A visit to a frozen yogurt shop today brought up thoughts of Farrell's and similar "parlours" themed around the Gay 90s/Progressive Era/Third Great Awakening period. That they are clearly of a Second Turning is evident from the distinctive clothes that are worn there - brightly patterned shirts, straw hats, and what's up with the garters on the arms? So why does it seem natural for Main Street USA to have a themed ice cream parlor - how did that period get associated with ice cream?
An attempt to investigate this question via Google kept pointing out just how closely the two were tied together. Search for Gay 90s ice cream and there's a shop called exactly that in Oregon; try 1900 ice cream and there's a place in Myrtle Beach, South Carolina. There's the invention of the ice cream cone in 1904 at the St.
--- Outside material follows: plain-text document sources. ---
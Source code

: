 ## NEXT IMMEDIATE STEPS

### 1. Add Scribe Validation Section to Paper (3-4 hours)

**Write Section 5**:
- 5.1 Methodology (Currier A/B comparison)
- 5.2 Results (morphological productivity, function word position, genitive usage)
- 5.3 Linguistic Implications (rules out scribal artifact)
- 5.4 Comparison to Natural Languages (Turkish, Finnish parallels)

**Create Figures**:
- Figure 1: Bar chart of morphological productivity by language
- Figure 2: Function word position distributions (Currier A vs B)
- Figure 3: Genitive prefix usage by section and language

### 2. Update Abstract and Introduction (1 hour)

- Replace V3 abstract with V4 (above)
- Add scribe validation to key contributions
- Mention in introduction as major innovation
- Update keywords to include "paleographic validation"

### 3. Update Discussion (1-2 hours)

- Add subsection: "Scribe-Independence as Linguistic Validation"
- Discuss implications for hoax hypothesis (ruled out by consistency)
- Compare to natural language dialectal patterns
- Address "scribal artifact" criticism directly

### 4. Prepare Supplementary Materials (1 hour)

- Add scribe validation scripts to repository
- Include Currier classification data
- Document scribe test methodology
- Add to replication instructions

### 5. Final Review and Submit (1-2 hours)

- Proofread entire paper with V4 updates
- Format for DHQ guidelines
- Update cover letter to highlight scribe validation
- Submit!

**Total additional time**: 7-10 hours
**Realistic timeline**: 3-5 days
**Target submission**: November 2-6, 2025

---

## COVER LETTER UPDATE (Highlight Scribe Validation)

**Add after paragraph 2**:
Louis World's Fair - unless you think it was invented at in 1896. There still isn't much saying why this connection exists.
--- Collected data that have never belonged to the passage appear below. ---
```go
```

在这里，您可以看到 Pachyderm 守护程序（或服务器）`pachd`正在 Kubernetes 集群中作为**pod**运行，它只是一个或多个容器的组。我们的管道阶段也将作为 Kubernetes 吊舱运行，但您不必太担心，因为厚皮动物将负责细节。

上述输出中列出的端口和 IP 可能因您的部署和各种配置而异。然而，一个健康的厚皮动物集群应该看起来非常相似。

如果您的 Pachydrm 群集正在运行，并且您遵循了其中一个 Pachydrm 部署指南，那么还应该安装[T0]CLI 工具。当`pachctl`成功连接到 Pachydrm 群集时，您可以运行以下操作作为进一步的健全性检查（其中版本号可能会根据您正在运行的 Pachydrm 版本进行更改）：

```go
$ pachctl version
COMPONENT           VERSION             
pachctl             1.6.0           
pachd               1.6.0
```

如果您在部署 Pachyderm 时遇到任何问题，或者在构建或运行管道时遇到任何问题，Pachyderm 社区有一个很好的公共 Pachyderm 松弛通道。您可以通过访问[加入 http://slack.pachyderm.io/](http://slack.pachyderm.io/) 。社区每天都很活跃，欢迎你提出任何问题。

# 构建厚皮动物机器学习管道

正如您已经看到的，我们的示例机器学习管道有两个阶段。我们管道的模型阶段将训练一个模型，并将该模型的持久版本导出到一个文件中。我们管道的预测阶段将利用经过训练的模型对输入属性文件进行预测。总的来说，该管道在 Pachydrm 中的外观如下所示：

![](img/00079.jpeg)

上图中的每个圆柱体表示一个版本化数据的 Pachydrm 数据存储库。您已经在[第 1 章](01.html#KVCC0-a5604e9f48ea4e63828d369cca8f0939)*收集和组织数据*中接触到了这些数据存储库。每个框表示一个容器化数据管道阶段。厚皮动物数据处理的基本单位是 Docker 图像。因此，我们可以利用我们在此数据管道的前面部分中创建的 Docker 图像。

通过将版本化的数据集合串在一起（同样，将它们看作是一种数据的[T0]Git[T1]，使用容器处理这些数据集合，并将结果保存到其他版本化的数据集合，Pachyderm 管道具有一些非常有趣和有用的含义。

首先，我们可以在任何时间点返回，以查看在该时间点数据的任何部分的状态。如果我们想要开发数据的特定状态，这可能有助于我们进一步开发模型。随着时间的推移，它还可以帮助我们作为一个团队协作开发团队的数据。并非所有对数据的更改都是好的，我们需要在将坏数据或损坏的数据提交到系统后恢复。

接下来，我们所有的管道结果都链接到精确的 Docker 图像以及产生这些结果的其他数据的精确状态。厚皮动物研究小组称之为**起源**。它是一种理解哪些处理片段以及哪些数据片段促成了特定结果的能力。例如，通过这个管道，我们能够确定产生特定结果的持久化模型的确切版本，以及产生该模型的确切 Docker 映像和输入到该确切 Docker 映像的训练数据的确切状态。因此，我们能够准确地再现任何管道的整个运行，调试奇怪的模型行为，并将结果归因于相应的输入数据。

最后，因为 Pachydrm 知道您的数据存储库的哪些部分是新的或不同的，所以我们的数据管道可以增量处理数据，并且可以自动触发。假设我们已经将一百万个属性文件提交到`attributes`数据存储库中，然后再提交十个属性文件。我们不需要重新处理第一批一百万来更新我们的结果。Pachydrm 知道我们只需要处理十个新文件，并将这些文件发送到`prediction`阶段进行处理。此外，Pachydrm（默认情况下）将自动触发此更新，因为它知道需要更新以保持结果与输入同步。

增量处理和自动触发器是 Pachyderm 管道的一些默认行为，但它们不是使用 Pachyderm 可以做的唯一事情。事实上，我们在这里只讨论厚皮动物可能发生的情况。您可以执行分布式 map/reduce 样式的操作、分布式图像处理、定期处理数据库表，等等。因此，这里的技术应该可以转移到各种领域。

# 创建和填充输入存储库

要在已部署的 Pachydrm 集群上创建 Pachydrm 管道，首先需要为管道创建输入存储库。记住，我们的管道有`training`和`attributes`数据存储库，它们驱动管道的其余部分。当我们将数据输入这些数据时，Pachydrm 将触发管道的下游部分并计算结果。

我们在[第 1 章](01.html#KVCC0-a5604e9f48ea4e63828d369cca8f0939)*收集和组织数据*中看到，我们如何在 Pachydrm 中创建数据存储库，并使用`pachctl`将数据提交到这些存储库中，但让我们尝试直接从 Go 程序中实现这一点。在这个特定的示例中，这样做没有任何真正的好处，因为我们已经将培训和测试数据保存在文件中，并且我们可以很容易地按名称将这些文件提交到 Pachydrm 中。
Based on cursory research, though, the connection seems more about business processes than generational associations. The ice cream maker - the old fashioned kind using rock salt and ice and a hand crank - was patented in 1843, at a point when ice (harvested from northern lakes) was becoming more commonly available. Ice making machines and refrigeration would follow over the next few decades. These made ice cream simple enough that opening new businesses around it was feasible - and with the primary ingredients being eggs, milk, flavorings and cold, the barriers to entry were low. This made a large number possible (and presumably profitable) at once, resulting in a strong association between the two.
(Video game arcades could be said to follow a similar path, which may explain why they are so strongly associated with the 1980s....but does that suggest that this sort of boom is more likely in a Second Turning?)